Jackson took the lessons he learned as one of the Rev. Dr. Martin Luther King Jr.’s lieutenants, and became a leader in his own right for the modern Civil Rights Movement. He used his extraordinary gifts as an orator to both build coalitions across race and class, and build up Black communities economically and spiritually.
I grew up listening to the weekly radio program of the Chicago-based meetings of his Rainbow PUSH Coalition. At my parents’ house it was appointment listening. I can still hear the crowds shouting his signature mantras: “I am somebody” and “Keep hope alive.”
I didn’t realize then that the Rev. Jackson was blazing trails that opened up doors for Black journalists like me, and Black Americans in general.
So, it feels right that he died during Black History Month, because he was Black history.
It feels right that one of the last lions of the Civil Rights Movement — who was on the balcony in Memphis when King was assassinated — took his last breath during the time when Black history is under threat of erasure.
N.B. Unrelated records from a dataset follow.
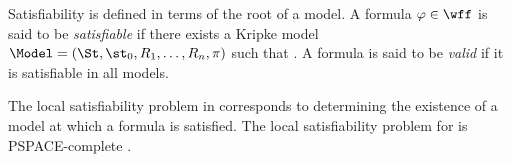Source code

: Satisfiability is defined in terms of the root of a model. A formula $\varphi
\in \wff$ is said to be \emph{satisfiable} if there exists a Kripke model
$\Model = (\St, \st_0, R_1, \ldots, R_n, \pi)$ such that
. A formula is said to be \emph{valid} if it is
satisfiable in all models.

The local satisfiability problem in  corresponds to determining
the existence of a model at which a formula is satisfied. The local
satisfiability problem for  is PSPACE-complete \cite{Spaan:coml}.
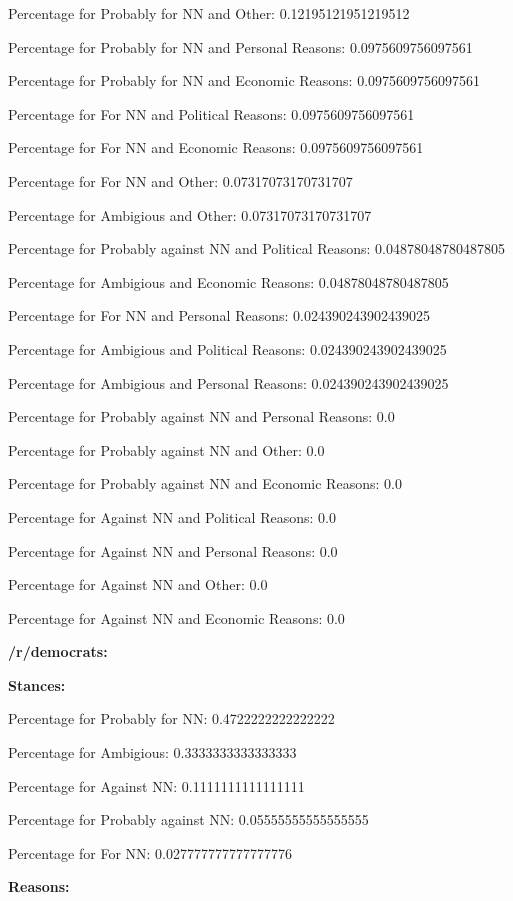 \documentclass[11pt]{article}
\begin{document}
	Percentage for Probably for NN and Other: 0.12195121951219512
	
	Percentage for Probably for NN and Personal Reasons: 0.0975609756097561
	
	Percentage for Probably for NN and Economic Reasons: 0.0975609756097561
	
	Percentage for For NN and Political Reasons: 0.0975609756097561
	
	Percentage for For NN and Economic Reasons: 0.0975609756097561
	
	Percentage for For NN and Other: 0.07317073170731707
	
	Percentage for Ambigious and Other: 0.07317073170731707
	
	Percentage for Probably against NN and Political Reasons: 0.04878048780487805
	
	Percentage for Ambigious and Economic Reasons: 0.04878048780487805
	
	Percentage for For NN and Personal Reasons: 0.024390243902439025
	
	Percentage for Ambigious and Political Reasons: 0.024390243902439025
	
	Percentage for Ambigious and Personal Reasons: 0.024390243902439025
	
	Percentage for Probably against NN and Personal Reasons: 0.0
	
	Percentage for Probably against NN and Other: 0.0
	
	Percentage for Probably against NN and Economic Reasons: 0.0
	
	Percentage for Against NN and Political Reasons: 0.0
	
	Percentage for Against NN and Personal Reasons: 0.0
	
	Percentage for Against NN and Other: 0.0
	
	Percentage for Against NN and Economic Reasons: 0.0
	
	\textbf{/r/democrats:}
	
	\textbf{Stances:}
	
	Percentage for Probably for NN: 0.4722222222222222
	
	Percentage for Ambigious: 0.3333333333333333
	
	Percentage for Against NN: 0.1111111111111111
	
	Percentage for Probably against NN: 0.05555555555555555
	
	Percentage for For NN: 0.027777777777777776
	
	\textbf{Reasons:}
	
\end{document}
It feels right that Jackson — who weathered scandals and public failures — never stopped working for social justice. He was a civil rights leader, a hostage negotiator, a preacher and presidential hopeful. He admitted, “I am not a perfect servant. I am a public servant doing my best against the odds.… God isn’t finished with me yet.”
During my career, I’ve had many opportunities to be in rooms around or near the Rev. Jackson. He never failed to stay on message: “America can do better” and “We the people can win.”
I interviewed him for the forum at Boston’s John. F. Kennedy Presidential Library and Museum some years ago. The subject was “Strategies and Tactics in the Struggle for Civil and Human Rights.” Even while discussing some of the most difficult struggles, the Rev. Jackson emphasized the need to have hope, telling the audience, “When it’s real dark, a little light goes a long way.”
The Rev. Jesse Jackson Jr.: civil rights leader and historic pathbreaker. His accomplishments are embedded in the consciousness of Black communities sending him off to join the ancestors with words that would be familiar to him from Matthew 25:21: “Well done thou good and faithful servant.” Well done.